AOL's ICQ and Instant Messenger
(AIM) have become wildly
popular, with nearly 80 million
users. AIM in particular has
provided a way around poky,
clogged corporate e-mail systems
and become the gotta-have-it
social lifeline for the well-heeled
teen tribes of America.

It's also caught the eye of none
other than Microsoft, which
recently introduced MSN
Messenger, an instant-messaging
service that can communicate with
users of AIM as well. AOL
charged that Microsoft was
breaking into AOL's network and
then tweaked its servers to shut MSN users out. At
which point Microsoft found a way around the lockout,
AOL headed them off again, and so on. (Users of
instant-messaging systems from Yahoo! and Prodigy
have also found themselves unable to reach AIM users.)

All of this would be very amusing, if AOL weren't so far
up on the same high horse it once delighted in knocking
snotty tech companies off.

For the most part, AOL's strategy has been to stress
security concerns while making the right noises about
working with industry-standards organizations on setting
ground rules for instant messaging. Hence AOL
Interactive Services chief Barry Schuler's making the
rounds talking about how AOL would begin actively
participating in a working group of the Internet
Engineering Task Force on the problem -- a step
Microsoft, Yahoo and Prodigy have been urging AOL to
take.

That suggested the posturing -- and the games between
AOL and Microsoft programmers -- might soon cease.
Yet at the same time, AOL has shown an uglier face. It
has set up its own advisory group with executives from
the likes of Apple Computer Corp., Novell Inc., and
RealNetworks Inc., which suggests it is considering a
larger standards fight that would buy it even more time
to amass market share. (One presumes that if a coalition
emerges from this group, AOL won't call it openNET.)

Along those lines, Mr. Schuler told ZD Network News
that AOL is eager to work with companies on issues of
interoperability, and is merely maintaining controls to
ensure consumers using its service have a good
experience. If that reminds you of the disingenuous
consumers-first cant that Microsoft employees have been
spouting in the antitrust trial, it should. For indeed, Mr.
Schuler told ZD that if Microsoft wants access to AIM
users, it could license that access in much the same way
AOL struck deals to get an icon in Windows.

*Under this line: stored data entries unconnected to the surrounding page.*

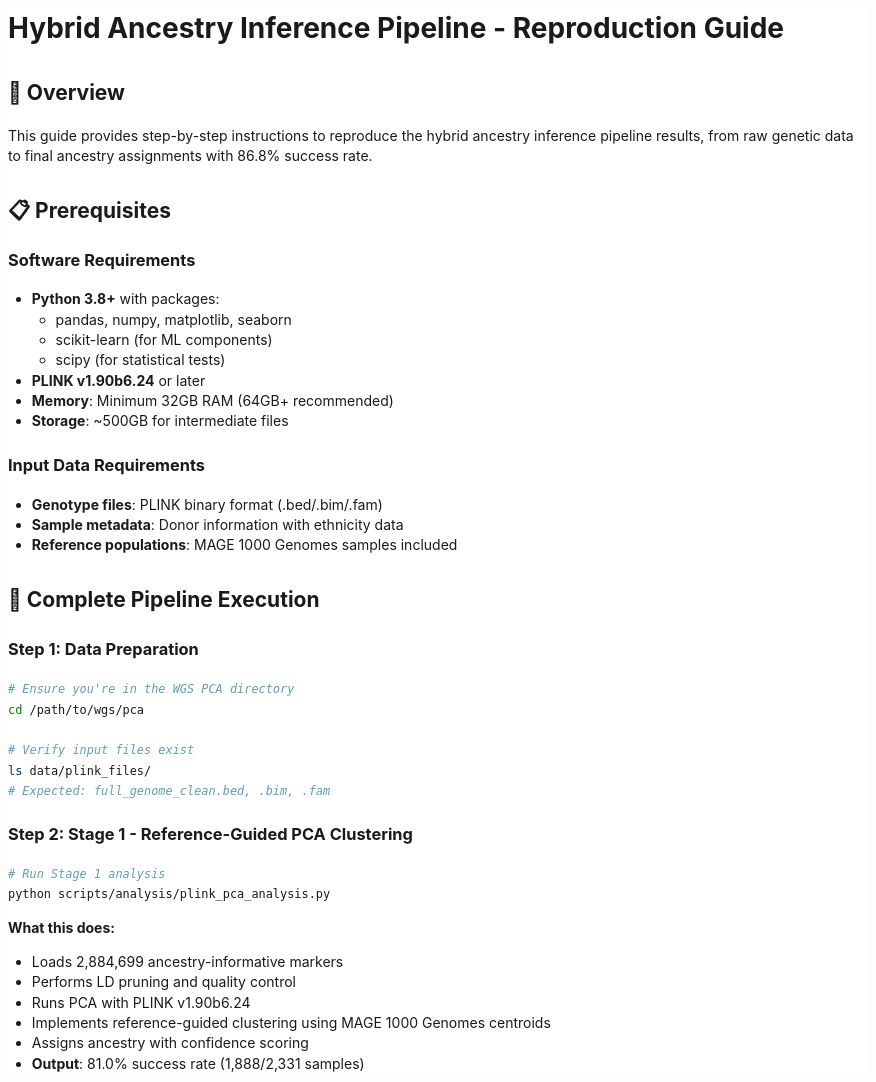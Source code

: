 # Hybrid Ancestry Inference Pipeline - Reproduction Guide

## 🎯 **Overview**
This guide provides step-by-step instructions to reproduce the hybrid ancestry inference pipeline results, from raw genetic data to final ancestry assignments with 86.8% success rate.

## 📋 **Prerequisites**

### **Software Requirements**
- **Python 3.8+** with packages:
  - pandas, numpy, matplotlib, seaborn
  - scikit-learn (for ML components)
  - scipy (for statistical tests)
- **PLINK v1.90b6.24** or later
- **Memory**: Minimum 32GB RAM (64GB+ recommended)
- **Storage**: ~500GB for intermediate files

### **Input Data Requirements**
- **Genotype files**: PLINK binary format (.bed/.bim/.fam)
- **Sample metadata**: Donor information with ethnicity data
- **Reference populations**: MAGE 1000 Genomes samples included

## 🔄 **Complete Pipeline Execution**

### **Step 1: Data Preparation**
```bash
# Ensure you're in the WGS PCA directory
cd /path/to/wgs/pca

# Verify input files exist
ls data/plink_files/
# Expected: full_genome_clean.bed, .bim, .fam
```

### **Step 2: Stage 1 - Reference-Guided PCA Clustering**
```bash
# Run Stage 1 analysis
python scripts/analysis/plink_pca_analysis.py
```

**What this does:**
- Loads 2,884,699 ancestry-informative markers
- Performs LD pruning and quality control
- Runs PCA with PLINK v1.90b6.24
- Implements reference-guided clustering using MAGE 1000 Genomes centroids
- Assigns ancestry with confidence scoring
- **Output**: 81.0% success rate (1,888/2,331 samples)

And there, finally, is what this is all about: AOL is all
grown up and has a hammerlock on a market of its own,
and it wants to stick it to Microsoft for the years of
slights and bullying and bad behavior it had to endure. Is
there a lovely justice in Microsoft having to grit its teeth
and endure sudden software tweaks, endless standards
debates and wide-eyed protestations of innocence when
it wants to enter a new market? Yes -- of course there is.
(Not to mention the amusement value of Microsoft being
pious about open standards.) But there are also those
caught in the middle: People who want to communicate
with friends and colleagues without worrying about
grudge matches between fabulously wealthy companies
short-circuiting the process. They're called consumers.
Remember them?



To: red_dog who wrote (13194)7/31/1999 3:37:00 PM
From: ahhaha  Read Replies (2) | Respond to of 29970
 
A year ago I made the case for DVD that TWX was introducing and this thread said it was a poor idea. I don't mean only what you call DVD. I didn't say that. I said download various media. Where are these media creators? How much do you spend per month for "DVD" and other media now? How much might you spend if you could get anything you could imagine?